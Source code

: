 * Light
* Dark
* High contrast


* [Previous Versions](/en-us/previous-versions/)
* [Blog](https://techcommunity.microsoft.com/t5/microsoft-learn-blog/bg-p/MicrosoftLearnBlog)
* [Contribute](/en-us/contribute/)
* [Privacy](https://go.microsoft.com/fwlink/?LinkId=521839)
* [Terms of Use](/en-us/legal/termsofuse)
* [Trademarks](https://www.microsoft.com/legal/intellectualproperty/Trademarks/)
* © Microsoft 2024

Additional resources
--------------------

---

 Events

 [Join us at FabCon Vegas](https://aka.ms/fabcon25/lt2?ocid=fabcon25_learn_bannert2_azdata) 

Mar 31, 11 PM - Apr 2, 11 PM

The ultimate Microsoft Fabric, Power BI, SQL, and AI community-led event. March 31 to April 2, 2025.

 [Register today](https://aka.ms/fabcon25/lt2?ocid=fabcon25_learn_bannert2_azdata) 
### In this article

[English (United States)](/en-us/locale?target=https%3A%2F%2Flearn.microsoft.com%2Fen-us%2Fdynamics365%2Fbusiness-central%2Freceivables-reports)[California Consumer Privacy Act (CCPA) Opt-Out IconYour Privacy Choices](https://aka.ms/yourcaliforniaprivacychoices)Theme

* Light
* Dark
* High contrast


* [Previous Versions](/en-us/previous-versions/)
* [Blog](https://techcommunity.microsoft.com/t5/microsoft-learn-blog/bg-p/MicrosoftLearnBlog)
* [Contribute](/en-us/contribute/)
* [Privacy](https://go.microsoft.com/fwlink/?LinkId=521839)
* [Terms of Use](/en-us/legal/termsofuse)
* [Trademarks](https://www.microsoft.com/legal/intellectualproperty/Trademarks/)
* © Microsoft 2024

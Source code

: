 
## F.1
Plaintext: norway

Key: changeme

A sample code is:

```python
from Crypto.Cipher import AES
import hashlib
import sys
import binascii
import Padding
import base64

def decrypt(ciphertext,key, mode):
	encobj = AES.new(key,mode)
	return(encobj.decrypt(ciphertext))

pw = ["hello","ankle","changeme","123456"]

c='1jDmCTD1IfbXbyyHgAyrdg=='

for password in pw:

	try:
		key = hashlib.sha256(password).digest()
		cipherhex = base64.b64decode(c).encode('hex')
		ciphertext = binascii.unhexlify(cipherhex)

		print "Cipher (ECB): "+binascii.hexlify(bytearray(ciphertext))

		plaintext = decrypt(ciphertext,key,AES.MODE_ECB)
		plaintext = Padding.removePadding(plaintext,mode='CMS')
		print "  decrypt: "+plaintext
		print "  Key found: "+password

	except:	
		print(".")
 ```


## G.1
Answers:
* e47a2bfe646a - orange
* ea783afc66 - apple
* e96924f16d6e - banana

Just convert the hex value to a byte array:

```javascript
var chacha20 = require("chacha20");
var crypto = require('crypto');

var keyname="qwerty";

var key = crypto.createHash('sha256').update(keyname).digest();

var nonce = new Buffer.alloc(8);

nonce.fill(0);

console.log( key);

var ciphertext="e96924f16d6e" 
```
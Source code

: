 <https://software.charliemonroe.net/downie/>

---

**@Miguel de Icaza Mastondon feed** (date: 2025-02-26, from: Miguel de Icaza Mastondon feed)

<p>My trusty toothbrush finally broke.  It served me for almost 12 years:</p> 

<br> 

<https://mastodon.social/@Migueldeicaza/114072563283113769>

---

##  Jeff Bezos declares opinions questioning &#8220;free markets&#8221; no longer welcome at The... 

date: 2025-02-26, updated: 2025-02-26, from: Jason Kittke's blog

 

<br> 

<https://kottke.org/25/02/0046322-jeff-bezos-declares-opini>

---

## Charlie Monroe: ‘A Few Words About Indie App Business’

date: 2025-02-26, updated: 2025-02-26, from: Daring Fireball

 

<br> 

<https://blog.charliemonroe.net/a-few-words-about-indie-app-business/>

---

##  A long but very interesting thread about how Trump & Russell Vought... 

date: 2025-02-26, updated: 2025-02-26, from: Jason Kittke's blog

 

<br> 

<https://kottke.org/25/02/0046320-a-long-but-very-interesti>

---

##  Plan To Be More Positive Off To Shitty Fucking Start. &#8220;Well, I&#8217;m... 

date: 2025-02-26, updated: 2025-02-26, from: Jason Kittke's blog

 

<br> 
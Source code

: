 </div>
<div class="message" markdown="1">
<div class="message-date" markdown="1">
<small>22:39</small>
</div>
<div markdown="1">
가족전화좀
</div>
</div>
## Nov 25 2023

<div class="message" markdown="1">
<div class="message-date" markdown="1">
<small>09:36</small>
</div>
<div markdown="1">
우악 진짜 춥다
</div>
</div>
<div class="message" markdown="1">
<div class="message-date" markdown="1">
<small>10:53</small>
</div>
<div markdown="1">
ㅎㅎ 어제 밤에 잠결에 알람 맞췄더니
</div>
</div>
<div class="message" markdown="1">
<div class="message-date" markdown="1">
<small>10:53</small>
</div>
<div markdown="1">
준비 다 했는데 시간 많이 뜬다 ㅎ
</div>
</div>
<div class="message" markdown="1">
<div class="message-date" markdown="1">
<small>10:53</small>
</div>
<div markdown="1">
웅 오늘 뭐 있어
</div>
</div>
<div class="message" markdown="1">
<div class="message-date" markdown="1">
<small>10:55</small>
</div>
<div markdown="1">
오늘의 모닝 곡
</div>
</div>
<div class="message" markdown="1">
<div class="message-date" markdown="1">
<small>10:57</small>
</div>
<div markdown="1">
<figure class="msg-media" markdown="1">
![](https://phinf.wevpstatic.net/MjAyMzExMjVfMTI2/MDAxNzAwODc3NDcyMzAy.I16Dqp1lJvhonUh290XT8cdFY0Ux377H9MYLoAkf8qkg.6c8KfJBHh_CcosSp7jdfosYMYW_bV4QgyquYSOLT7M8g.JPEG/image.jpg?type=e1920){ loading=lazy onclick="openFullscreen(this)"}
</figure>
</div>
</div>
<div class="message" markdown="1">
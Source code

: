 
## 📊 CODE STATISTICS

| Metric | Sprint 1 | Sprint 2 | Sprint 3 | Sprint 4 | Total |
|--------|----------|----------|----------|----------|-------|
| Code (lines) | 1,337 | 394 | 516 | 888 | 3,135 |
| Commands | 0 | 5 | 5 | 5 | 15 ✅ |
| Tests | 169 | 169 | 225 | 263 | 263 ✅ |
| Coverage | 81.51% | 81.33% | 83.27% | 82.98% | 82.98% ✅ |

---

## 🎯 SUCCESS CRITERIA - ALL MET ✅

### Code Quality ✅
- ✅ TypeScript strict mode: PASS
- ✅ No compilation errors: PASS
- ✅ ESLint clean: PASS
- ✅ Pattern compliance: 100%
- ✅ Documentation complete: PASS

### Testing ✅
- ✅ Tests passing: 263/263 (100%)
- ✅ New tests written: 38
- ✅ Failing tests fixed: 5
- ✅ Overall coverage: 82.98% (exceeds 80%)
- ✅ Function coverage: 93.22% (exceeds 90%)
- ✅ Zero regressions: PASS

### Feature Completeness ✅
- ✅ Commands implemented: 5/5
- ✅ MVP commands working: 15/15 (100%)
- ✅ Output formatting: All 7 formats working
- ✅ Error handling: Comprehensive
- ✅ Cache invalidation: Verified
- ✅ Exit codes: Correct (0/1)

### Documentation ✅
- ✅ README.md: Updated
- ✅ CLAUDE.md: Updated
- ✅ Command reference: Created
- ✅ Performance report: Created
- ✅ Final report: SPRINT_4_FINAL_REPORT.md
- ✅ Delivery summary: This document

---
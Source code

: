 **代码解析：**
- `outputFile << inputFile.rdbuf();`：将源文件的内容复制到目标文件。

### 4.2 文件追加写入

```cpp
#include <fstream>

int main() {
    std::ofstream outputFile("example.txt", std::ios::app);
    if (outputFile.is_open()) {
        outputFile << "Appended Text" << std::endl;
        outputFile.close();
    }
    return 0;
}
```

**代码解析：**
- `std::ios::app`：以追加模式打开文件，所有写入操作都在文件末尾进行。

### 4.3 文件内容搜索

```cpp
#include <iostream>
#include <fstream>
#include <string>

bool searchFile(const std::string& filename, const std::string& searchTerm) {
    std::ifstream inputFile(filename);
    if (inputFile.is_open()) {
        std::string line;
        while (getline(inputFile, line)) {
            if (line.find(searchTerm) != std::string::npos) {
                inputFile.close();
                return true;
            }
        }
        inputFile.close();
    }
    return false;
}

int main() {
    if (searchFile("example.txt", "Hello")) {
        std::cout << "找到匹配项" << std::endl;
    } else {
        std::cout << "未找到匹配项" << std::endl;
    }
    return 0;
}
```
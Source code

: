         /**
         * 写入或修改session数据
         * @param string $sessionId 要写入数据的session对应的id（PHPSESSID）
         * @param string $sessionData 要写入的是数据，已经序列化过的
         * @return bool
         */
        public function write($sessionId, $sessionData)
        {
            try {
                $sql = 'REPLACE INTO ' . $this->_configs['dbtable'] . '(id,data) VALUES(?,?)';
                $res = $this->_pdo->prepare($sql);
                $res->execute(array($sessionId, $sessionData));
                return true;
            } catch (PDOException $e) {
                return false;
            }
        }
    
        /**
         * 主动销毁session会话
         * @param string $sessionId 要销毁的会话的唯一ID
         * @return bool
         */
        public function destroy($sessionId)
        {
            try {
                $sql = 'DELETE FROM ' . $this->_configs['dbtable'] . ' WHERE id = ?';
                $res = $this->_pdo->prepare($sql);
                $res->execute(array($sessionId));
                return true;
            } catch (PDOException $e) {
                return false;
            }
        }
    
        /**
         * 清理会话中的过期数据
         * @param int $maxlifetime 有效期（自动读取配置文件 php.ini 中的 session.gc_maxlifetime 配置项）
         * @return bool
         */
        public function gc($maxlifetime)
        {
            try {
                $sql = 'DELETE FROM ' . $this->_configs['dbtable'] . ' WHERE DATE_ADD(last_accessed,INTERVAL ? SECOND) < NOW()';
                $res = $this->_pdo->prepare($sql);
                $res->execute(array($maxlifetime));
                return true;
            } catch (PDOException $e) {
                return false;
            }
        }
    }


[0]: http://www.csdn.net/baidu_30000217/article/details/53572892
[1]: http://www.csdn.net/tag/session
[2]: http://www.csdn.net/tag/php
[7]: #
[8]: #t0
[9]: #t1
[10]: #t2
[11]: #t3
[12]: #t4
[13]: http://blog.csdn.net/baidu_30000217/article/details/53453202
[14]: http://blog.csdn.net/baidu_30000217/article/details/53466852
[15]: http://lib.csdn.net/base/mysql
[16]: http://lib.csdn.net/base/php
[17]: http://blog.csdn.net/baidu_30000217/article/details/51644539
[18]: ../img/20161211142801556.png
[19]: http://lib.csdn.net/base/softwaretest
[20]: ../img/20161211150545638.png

-=-=-

### Assignment
Gather up every line in the data above that contains the word "article", copying each one.

### Your response
### In this article
[0]: http://www.csdn.net/baidu_30000217/article/details/53572892
[13]: http://blog.csdn.net/baidu_30000217/article/details/53453202
[14]: http://blog.csdn.net/baidu_30000217/article/details/53466852
[17]: http://blog.csdn.net/baidu_30000217/article/details/51644539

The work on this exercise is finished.